ACTION ITEM:
Give again, word for word, each line of the data from the first through the one containing "no está bien**". Pictures stay out.

(Source texts of formatted documents)
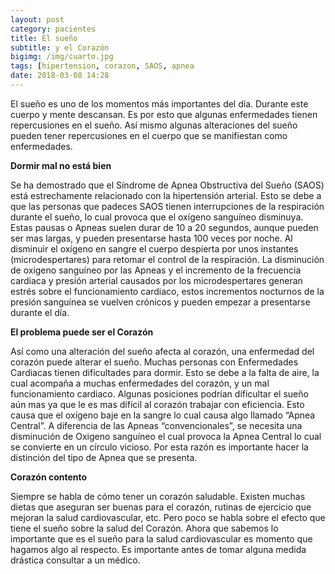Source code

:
 ```yaml
---
layout: post
category: pacientes
title: El sueño 
subtitle: y el Corazón
bigimg: /img/cuarto.jpg
tags: [hipertension, corazon, SAOS, apnea
date: 2018-03-08 14:28
---
```



El sueño es uno de los momentos más importantes del día. Durante este cuerpo y mente descansan. Es por esto que algunas enfermedades tienen repercusiones en el sueño. Así mismo algunas alteraciones del sueño pueden tener repercusiones en el cuerpo que se manifiestan como enfermedades. 

**Dormir mal no está bien**

Se ha demostrado que el Síndrome de Apnea Obstructiva del Sueño (SAOS) está estrechamente relacionado con la hipertensión arterial. Esto se debe a que las personas que padeces SAOS tienen interrupciones de la respiración durante el sueño, lo cual provoca que el oxígeno sanguíneo disminuya.  Estas pausas o Apneas suelen durar de 10 a 20 segundos, aunque pueden ser mas largas, y pueden presentarse hasta 100 veces por noche. Al disminuir el oxígeno en sangre el cuerpo despierta por unos instantes (microdespertares) para retomar el control de la respiración. 
La disminución de oxigeno sanguíneo por las Apneas y el incremento de la frecuencia cardiaca y presión arterial causados por los microdespertares generan estrés sobre el funcionamiento cardiaco, estos incrementos nocturnos de la presión sanguínea se vuelven crónicos y pueden empezar a presentarse durante el día.

**El problema puede ser el Corazón**

Así como una alteración del sueño afecta al corazón, una enfermedad del corazón puede alterar el sueño. Muchas personas con Enfermedades Cardiacas tienen dificultades para dormir. Esto se debe a la falta de aire, la cual acompaña a muchas enfermedades del corazón, y un mal funcionamiento cardiaco.
Algunas posiciones podrían dificultar el sueño aún mas ya que le es mas difícil al corazón trabajar con eficiencia.  Esto causa que el oxígeno baje en la sangre lo cual causa algo llamado “Apnea Central”. A diferencia de las Apneas “convencionales”, se necesita una disminución de Oxigeno sanguíneo el cual provoca la Apnea Central lo cual se convierte en un círculo vicioso. Por esta razón es importante hacer la distinción del tipo de Apnea que se presenta.

**Corazón contento**

Siempre se habla de cómo tener un corazón saludable. Existen muchas dietas que aseguran ser buenas para el corazón, rutinas de ejercicio que mejoran la salud cardiovascular, etc. Pero poco se habla sobre el efecto que tiene el sueño sobre la salud del Corazón. Ahora que sabemos lo importante que es el sueño para la salud cardiovascular es momento que hagamos algo al respecto.  Es importante antes de tomar alguna medida drástica consultar a un médico.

RESPONSE TO THIS TASK:
Source code

:
 ```yaml
---
layout: post
category: pacientes
title: El sueño 
subtitle: y el Corazón
bigimg: /img/cuarto.jpg
tags: [hipertension, corazon, SAOS, apnea
date: 2018-03-08 14:28
---
```



El sueño es uno de los momentos más importantes del día. Durante este cuerpo y mente descansan. Es por esto que algunas enfermedades tienen repercusiones en el sueño. Así mismo algunas alteraciones del sueño pueden tener repercusiones en el cuerpo que se manifiestan como enfermedades. 

**Dormir mal no está bien**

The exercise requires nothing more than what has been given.